Proc 3. Описать процедуру Mean(X, Y, AMean, GMean), вычисляющую среднее арифметическое AMean = (X +Y )/2 и среднее геометрическое \(GMean = \sqrt{X \cdot Y}\) двух положительных чисел X и Y (X и Y — входные, AMean и GMean — выходные параметры вещественного типа).
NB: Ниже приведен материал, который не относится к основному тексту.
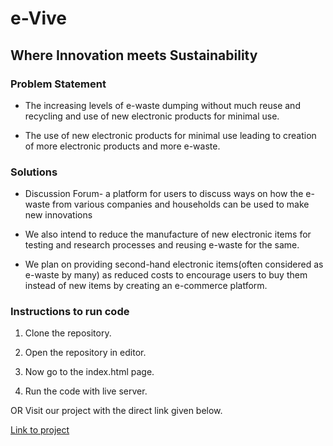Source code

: # **e-Vive** 
## **Where Innovation meets Sustainability**

### **Problem Statement**

 - The increasing levels of e-waste dumping without much reuse and recycling and use of new electronic products for minimal use. <br>

 - The use of new electronic products for minimal use leading to creation of more electronic products and more e-waste.

### **Solutions**

 - Discussion Forum- a platform for users to discuss ways on how the e-waste from various companies and households can be used to make new innovations<br>

- We also intend to reduce the manufacture of new electronic items for testing and research processes and reusing e-waste for the same. <br> 

- We plan on providing second-hand electronic items(often considered as e-waste by many) as reduced costs to encourage users to buy them instead of new items by creating an e-commerce platform.

### **Instructions to run code**

 1. Clone the repository. 

 2. Open the repository in editor. 

 3. Now go to the index.html page.

 3. Run the code with live server.

 OR Visit our project with the direct link given below.

[Link to project](https://soyamprabha.github.io/google-solution-challenge/)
С помощью этой процедуры найти среднее арифметическое и среднее геометрическое для пар (A, B), (A, C), (A, D), если даны A, B, C, D.

Решение на Python 3

import random
import math

def Mean(X,Y,Result):
Result['AMean'] = (X + Y) / 2
Result['GMean'] = math.sqrt(X * Y)
return

R = {'AMean' : None, 'GMean' : None}
#A = random.uniform(-10,10)
A = random.randrange(0,10)
B = random.randrange(0,10)
C = random.randrange(0,10)
D = random.randrange(0,10)

print('A = ', A)
print('B = ', B)
print('C = ', C)
print('D = ', D)

print("(A,B)")
Mean(A,B,R)
print('AMean = ', R['AMean'])
print('GMean = ', R['GMean'])

print("(A,C)")
Mean(A,C,R)
print('AMean = ', R['AMean'])
print('GMean = ', R['GMean'])

print("(A,D)")
Mean(A,D,R)
print('AMean = ', R['AMean'])
print('GMean = ', R['GMean'])

Решение на C++

#include <bits/stdc++.h>
using namespace std;

void Mean(double X, double Y,
double &AMean, double &GMean) {
AMean = (X + Y) / 2.0;
GMean = sqrt(X * Y);
return;
}

int main() {
srand((int)time(0));
double a, b, c, d;
double AMean, GMean;

a = rand() % 20 + 1;
b = rand() % 20 + 1;
c = rand() % 20 + 1;
d = rand() % 20 + 1;
cout << "A = " << a << " : ";
cout << "B = " << b << " : ";
cout << "C = " << c << " : ";
cout << "D = " << d << endl;

Mean(a,b,AMean,GMean);
cout << endl <<"(A,B)" << endl;
cout << "AMean = " << AMean << " : ";
cout << "GMean = " << GMean << endl;

Mean(a,c,AMean,GMean);
cout << endl <<"(A,C)" << endl;
cout << "AMean = " << AMean << " : ";
cout << "GMean = " << GMean << endl;

Mean(a,d,AMean,GMean);
cout << endl <<"(A,D)" << endl;
cout << "AMean = " << AMean << " : ";
cout << "GMean = " << GMean << endl;

return 0;
}